1.9 “Term” and “Initial Term” have the meanings set forth in Section 5 of these Terms of Service.

1.10 “You” or “Your” means the individual, corporation or other entity that (i) has entered into a Contract, (ii) has received a Demo Account through Grabyo or one of its resellers, and/or (iii) otherwise uses Grabyo’s website and/or the Services or any portion thereof. Nothing herein permits You to use the Services without first obtaining the necessary rights and consents described herein and in any Contract.

1.11 “Grabyo”, “us” and “we” are all synonymous, and references construed accordingly.

2. Grant of Licenses; Scope of License; Restrictions

2.1 Grant of Licenses.

(a) Right to Use the Services. Provided You comply at all times with all terms and conditions of Your Contract(s), these Terms of Service, and the AUP, Grabyo grants to You, during the Term specified in the Contract(s) or the limited time period specified for the Demo Account issued to You, a non-exclusive, non-transferable, revocable, limited license, without right of sublicense, to use the Services.

(b) Content. You hereby grant Grabyo a worldwide, royalty-free, non-exclusive, transferable (solely to Suppliers) license to perform such acts with respect to the Content solely as are reasonable in connection with provisioning the Services including, without limitation, the right to: (i) deliver Content in accordance with the preferences You set using Your Account and any authorised subaccounts; (ii) secure, encode, reproduce, host, cache, route, reformat, analyse and create algorithms and reports based on access to and use of the Content; (iii) use, exhibit, broadcast, publish, publicly display, publicly perform, distribute, promote, copy, store, and/or reproduce (in any form) the Content on or through the Services; and (iv) utilise Content to test Grabyo’s internal technologies and processes.

2.2 Scope of Use.

(a) Responsibility for Content. You are solely responsible for all matters arising out of or in connection with the Content including, without limitation, ensuring that the Content does not include Prohibited Content (as defined in the AUP) and does not violate any third party rights, as further described therein and elsewhere in these Terms of Service.

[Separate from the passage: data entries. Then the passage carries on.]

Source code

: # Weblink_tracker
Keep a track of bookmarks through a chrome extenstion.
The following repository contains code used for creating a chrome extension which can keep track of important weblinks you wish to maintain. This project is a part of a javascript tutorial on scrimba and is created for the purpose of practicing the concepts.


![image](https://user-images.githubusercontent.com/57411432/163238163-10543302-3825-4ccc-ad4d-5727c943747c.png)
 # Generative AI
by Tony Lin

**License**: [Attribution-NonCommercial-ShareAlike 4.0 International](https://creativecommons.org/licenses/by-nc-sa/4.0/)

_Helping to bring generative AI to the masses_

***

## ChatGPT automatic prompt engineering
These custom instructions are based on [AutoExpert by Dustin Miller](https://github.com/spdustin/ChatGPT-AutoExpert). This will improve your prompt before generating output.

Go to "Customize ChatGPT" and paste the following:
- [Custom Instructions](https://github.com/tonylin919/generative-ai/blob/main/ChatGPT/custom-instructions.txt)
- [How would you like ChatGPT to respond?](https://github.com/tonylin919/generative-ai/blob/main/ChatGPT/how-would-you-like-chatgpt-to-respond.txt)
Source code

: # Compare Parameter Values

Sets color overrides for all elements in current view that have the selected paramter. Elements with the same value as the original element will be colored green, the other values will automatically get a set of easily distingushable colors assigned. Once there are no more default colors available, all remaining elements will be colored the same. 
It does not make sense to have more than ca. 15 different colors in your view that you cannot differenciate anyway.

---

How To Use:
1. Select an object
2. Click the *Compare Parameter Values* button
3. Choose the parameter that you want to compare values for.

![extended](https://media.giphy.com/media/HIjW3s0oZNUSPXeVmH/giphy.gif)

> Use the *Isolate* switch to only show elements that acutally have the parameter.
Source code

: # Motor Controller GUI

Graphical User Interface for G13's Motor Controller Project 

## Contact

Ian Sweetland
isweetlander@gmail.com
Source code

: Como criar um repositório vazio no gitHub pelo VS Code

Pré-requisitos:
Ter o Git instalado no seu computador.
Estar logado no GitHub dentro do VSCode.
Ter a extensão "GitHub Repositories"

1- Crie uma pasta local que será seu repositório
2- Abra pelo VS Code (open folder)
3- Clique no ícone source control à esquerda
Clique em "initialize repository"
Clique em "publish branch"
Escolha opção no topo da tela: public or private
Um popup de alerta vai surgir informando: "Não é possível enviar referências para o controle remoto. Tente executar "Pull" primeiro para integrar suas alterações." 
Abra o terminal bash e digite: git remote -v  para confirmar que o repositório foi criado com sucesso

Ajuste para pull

(b) Content. Grabyo, its Suppliers and the Services are passive conduits of the Content and Grabyo and its Suppliers have no obligation to undertake to pre-screen, edit, review, monitor or oversee Content submitted, uploaded, distributed, retrieved, or viewed in connection with use of the Services, and assumes no responsibility or liability relating thereto. You are responsible for Content provided by third parties that may contain errors or omissions, false or defamatory material, and/or material that is offensive, indecent, objectionable, and/or infringing. Under no circumstances will Grabyo or its Suppliers be liable in any way for Content, including, but not limited to, for any defamation, infringement, falsehoods, errors or omissions in any such Content, or for any loss or damage of any kind incurred as a result of the use or publication of any such content posted, delivered, emailed or otherwise transmitted via the Services. You acknowledge Grabyo and its Suppliers are not responsible for preventing or identifying infringement of intellectual property rights or other violations associations with the Content, and Grabyo and its Suppliers assume no responsibility for screening or monitoring for possible (i) infringement or enforcing Your rights or third party rights with respect to Content, (ii) unlawful, inappropriate or unpermitted use, (iii) libel, falsehoods, errors or omissions contained in Content, or (iv) noncompliance with FCC or other governmental laws and/or regulations. If You are an end user, You acknowledge and agree that by using the Services, You may be exposed to Content that is offensive, indecent or objectionable and that Grabyo does not guarantee that any Content will be to Your satisfaction.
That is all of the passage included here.